Form 8-K

 

 

UNITED STATES

SECURITIES AND EXCHANGE COMMISSION

Washington, DC 20549

 

 

FORM 8-K

 

 

CURRENT REPORT

Pursuant to Section 13 or 15(d) of the

Securities Exchange Act of 1934

Date of Report (Date of earliest event reported)

September 25, 2008

 

 

PFF BANCORP, INC.

(Exact name of registrant as specified in its charter)

 

 

 

DELAWARE   001-16845   95-4561623
(State or Other Jurisdiction of Incorporation)   (Commission File Number)   (IRS Employer Identification No.)

9337 Milliken Avenue

Rancho Cucamonga, CA 91730

(Address of Principal Executive Offices, including Zip Code)

(909) 941-5400

(Registrant’s telephone number, including area code)

 

 

Check the appropriate box below if the Form 8-K filing is intended to simultaneously satisfy the filing obligation of the registrant under any of the following provisions (see General Instruction A.2. below):

 

¨ Written communications pursuant to Rule 425 under the Securities Act (17 CFR 230.425)

 

¨ Soliciting material pursuant to Rule 14a-12 under the Exchange Act (17 CFR 240.14a-12)

 

¨ Pre-commencement communications pursuant to Rule 14d-2(b) under the Exchange Act (17 CFR 240.14d-2(b))

 

¨ Pre-commencement communications pursuant to Rule 13e-4(c) under the Exchange Act (17 CFR 240.13e-4(c))

 

 

 


Item 8.01 Other Events.

On September 25, 2008, PFF Bancorp, Inc. (“PFF Bancorp” or the “Company”) held a special meeting of its stockholders at which the stockholders voted on a proposal to adopt the Agreement and Plan of Merger, dated as of June 13, 2008 (the “Merger Agreement”), by and among PFF Bancorp, FBOP Corporation (“FBOP”) and California Madison Holdings, Inc. (“California Madison”), pursuant to which California Madison will merge with and into PFF Bancorp and PFF Bancorp will become a wholly-owned subsidiary of FBOP (the “Merger”). The proposal to adopt the Merger Agreement was approved by a majority in interest of all of PFF Bancorp’s stockholders.

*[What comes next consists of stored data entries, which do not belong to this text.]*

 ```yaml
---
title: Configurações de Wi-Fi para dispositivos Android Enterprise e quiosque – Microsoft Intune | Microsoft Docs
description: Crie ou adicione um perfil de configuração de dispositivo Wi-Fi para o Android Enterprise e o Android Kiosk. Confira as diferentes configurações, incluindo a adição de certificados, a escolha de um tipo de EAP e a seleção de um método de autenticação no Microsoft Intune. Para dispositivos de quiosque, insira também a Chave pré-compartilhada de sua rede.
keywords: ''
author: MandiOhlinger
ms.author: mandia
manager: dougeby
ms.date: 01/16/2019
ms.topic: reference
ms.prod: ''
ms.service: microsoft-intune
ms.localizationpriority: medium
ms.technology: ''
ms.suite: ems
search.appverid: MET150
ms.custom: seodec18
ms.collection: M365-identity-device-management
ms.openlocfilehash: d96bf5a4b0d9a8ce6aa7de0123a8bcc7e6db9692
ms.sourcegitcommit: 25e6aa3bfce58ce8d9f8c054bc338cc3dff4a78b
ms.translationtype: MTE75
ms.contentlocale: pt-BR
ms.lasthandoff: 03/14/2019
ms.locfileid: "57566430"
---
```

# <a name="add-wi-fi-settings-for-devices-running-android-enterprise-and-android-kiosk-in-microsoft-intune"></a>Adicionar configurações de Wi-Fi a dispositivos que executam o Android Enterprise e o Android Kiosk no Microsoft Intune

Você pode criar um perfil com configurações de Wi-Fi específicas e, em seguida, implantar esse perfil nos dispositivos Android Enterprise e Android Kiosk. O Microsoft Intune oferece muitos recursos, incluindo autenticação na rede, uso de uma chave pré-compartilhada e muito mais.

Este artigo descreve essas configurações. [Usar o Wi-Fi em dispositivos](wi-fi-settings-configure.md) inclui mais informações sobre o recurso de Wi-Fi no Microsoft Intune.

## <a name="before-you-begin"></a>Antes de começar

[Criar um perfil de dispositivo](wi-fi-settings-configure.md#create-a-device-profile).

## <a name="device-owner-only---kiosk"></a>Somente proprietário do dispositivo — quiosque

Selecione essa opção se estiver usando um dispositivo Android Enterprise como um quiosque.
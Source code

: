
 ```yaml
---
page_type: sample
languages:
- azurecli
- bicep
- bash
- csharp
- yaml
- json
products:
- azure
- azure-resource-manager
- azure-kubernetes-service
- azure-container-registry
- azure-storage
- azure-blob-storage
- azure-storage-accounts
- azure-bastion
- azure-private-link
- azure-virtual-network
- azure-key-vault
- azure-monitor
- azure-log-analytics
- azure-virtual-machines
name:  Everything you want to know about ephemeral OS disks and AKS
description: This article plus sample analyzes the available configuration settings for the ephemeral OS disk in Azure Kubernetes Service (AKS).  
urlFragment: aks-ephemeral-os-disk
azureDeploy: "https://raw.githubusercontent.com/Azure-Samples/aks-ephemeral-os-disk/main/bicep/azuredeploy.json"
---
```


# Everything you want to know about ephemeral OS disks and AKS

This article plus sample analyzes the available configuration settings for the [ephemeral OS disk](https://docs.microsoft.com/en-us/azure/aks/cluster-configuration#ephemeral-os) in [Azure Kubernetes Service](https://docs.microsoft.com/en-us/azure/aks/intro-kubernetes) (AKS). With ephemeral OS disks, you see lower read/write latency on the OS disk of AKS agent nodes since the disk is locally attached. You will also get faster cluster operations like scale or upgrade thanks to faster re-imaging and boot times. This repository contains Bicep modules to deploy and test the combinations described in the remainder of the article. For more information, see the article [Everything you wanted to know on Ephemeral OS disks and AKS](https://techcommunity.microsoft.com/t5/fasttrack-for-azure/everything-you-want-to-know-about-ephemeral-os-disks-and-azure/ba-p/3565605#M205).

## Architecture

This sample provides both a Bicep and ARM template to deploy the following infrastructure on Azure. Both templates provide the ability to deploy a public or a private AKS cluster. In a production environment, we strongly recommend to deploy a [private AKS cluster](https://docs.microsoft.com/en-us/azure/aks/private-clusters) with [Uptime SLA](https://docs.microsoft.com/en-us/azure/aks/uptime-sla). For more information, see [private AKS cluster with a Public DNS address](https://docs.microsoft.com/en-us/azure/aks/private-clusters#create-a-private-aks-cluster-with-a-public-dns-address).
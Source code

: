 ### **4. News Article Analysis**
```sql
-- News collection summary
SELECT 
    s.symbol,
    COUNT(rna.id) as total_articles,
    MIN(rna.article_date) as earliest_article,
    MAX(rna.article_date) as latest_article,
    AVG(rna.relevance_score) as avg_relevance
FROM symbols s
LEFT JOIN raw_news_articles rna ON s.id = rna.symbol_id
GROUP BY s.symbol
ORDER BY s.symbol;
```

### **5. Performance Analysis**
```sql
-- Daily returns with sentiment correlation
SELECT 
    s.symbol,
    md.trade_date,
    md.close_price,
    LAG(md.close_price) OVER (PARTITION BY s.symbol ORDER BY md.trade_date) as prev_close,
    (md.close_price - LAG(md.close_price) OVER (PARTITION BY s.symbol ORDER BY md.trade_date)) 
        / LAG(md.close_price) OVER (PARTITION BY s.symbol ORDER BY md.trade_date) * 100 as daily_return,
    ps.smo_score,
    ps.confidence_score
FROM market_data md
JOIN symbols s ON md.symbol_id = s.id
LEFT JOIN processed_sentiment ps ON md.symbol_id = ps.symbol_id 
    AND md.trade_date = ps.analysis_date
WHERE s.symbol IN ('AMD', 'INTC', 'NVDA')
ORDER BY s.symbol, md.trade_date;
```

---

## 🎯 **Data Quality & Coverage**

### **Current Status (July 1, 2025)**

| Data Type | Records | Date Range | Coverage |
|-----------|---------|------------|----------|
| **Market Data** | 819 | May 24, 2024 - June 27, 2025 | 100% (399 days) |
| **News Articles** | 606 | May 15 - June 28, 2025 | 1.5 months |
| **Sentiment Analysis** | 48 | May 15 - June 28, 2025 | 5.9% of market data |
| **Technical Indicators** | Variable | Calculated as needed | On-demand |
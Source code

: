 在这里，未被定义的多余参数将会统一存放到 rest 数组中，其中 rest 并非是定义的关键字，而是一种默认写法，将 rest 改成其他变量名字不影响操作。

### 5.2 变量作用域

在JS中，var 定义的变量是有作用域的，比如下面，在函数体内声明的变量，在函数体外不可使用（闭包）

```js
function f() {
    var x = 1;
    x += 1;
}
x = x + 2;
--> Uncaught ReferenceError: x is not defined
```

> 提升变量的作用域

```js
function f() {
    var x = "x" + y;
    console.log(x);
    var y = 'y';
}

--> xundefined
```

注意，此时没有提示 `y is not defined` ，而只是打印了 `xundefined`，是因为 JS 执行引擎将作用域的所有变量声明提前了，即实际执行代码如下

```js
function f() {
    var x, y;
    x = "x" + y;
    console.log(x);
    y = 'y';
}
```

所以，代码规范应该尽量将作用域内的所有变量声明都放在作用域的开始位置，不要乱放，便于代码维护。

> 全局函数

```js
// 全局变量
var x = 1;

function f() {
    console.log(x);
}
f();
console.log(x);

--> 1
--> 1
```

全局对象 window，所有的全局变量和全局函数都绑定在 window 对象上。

After the consummation of the Merger, PFF Bancorp’s common stock will no longer trade on any stock exchange or quotation system. Under the terms of the Merger Agreement, holders of PFF Bancorp common stock will be entitled to receive $1.35 in cash, without interest, for each share held at the effective time of the Merger.

On September 25, 2008, PFF Bancorp issued a press release announcing the approval of the Merger. A copy of the press release is attached hereto as Exhibit 99.1.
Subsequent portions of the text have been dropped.